Writing in the Chronicle of Higher Education,
George Washington University professor Nikki Usher cautions her fellow academics not to ignore their Republican students.
Usher writes: “I worry quite a bit for students who I know feel passionately about Republican politics. They, too, deserve to come to class feeling as though they are welcome to share their opinions, that what they have to say matters, and that the classroom is indeed a space for debate and conversation about differing viewpoints. . . . I fear that Republican students will not only self-censor in my course, but also feel even more marginalized on the college campus than they have in the past.”
She’s right to worry. At campuses across America, faculty and administrators act almost as if there are no Trump supporters at their institutions, when in fact, of course, there are plenty of them almost everywhere. They’re usually just, as Usher notes, afraid to speak out.
Maybe DeVos’s encouragement will change things. And, I suppose, that encouragement is an implicit promise that students who are punished or mistreated for expressing the “wrong” views can count on some backup from the Department of Education’s
Office for Civil Rights. A little bit of that sort of attention can probably do a lot to change behavior at universities, which are hugely dependent on federal funding.
Meanwhile, some states are going much farther. Noticing that higher education has a huge political diversity problem — faculties and administrators are far to the left of America generally, and the problem has gotten much worse in recent years — at least two states are pushing legislation to require "partisan balance.”

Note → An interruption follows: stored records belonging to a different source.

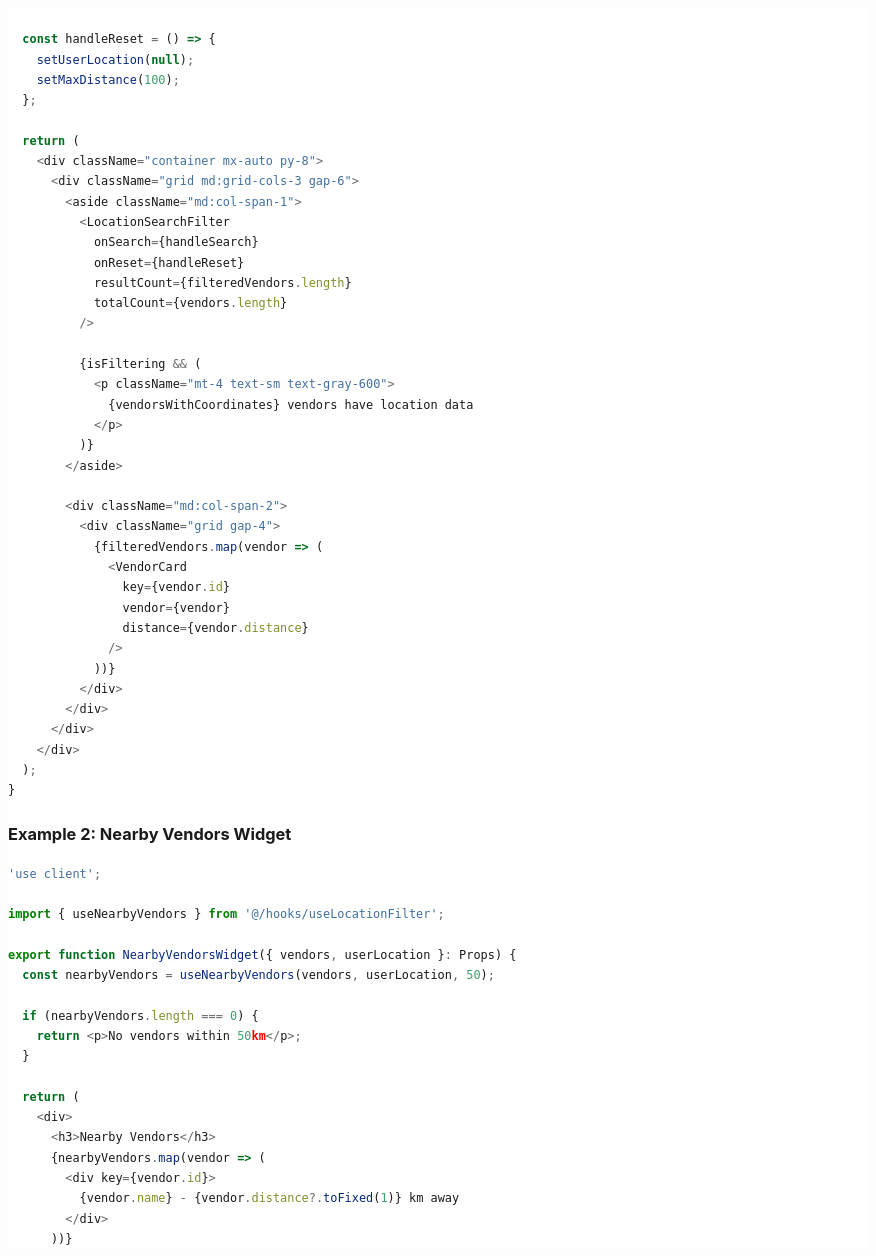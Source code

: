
 ```typescript

  const handleReset = () => {
    setUserLocation(null);
    setMaxDistance(100);
  };

  return (
    <div className="container mx-auto py-8">
      <div className="grid md:grid-cols-3 gap-6">
        <aside className="md:col-span-1">
          <LocationSearchFilter
            onSearch={handleSearch}
            onReset={handleReset}
            resultCount={filteredVendors.length}
            totalCount={vendors.length}
          />

          {isFiltering && (
            <p className="mt-4 text-sm text-gray-600">
              {vendorsWithCoordinates} vendors have location data
            </p>
          )}
        </aside>

        <div className="md:col-span-2">
          <div className="grid gap-4">
            {filteredVendors.map(vendor => (
              <VendorCard
                key={vendor.id}
                vendor={vendor}
                distance={vendor.distance}
              />
            ))}
          </div>
        </div>
      </div>
    </div>
  );
}
```

### Example 2: Nearby Vendors Widget

```typescript
'use client';

import { useNearbyVendors } from '@/hooks/useLocationFilter';

export function NearbyVendorsWidget({ vendors, userLocation }: Props) {
  const nearbyVendors = useNearbyVendors(vendors, userLocation, 50);

  if (nearbyVendors.length === 0) {
    return <p>No vendors within 50km</p>;
  }

  return (
    <div>
      <h3>Nearby Vendors</h3>
      {nearbyVendors.map(vendor => (
        <div key={vendor.id}>
          {vendor.name} - {vendor.distance?.toFixed(1)} km away
        </div>
      ))}
```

Universities offer excuses for their leftward skew: Conservatives just aren’t that interested, or aren’t smart enough to be professors, or something. As Bloomberg’s Megan McArdle writes, these excuses aren’t very persuasive: “Politically, academia is about as unbalanced as Norman Bates. Attempts to justify it contain eerie echoes of a 1950s CEO explaining why blacks and women simply weren’t qualified to ever do anything more taxing than make coffee and sweep floors.”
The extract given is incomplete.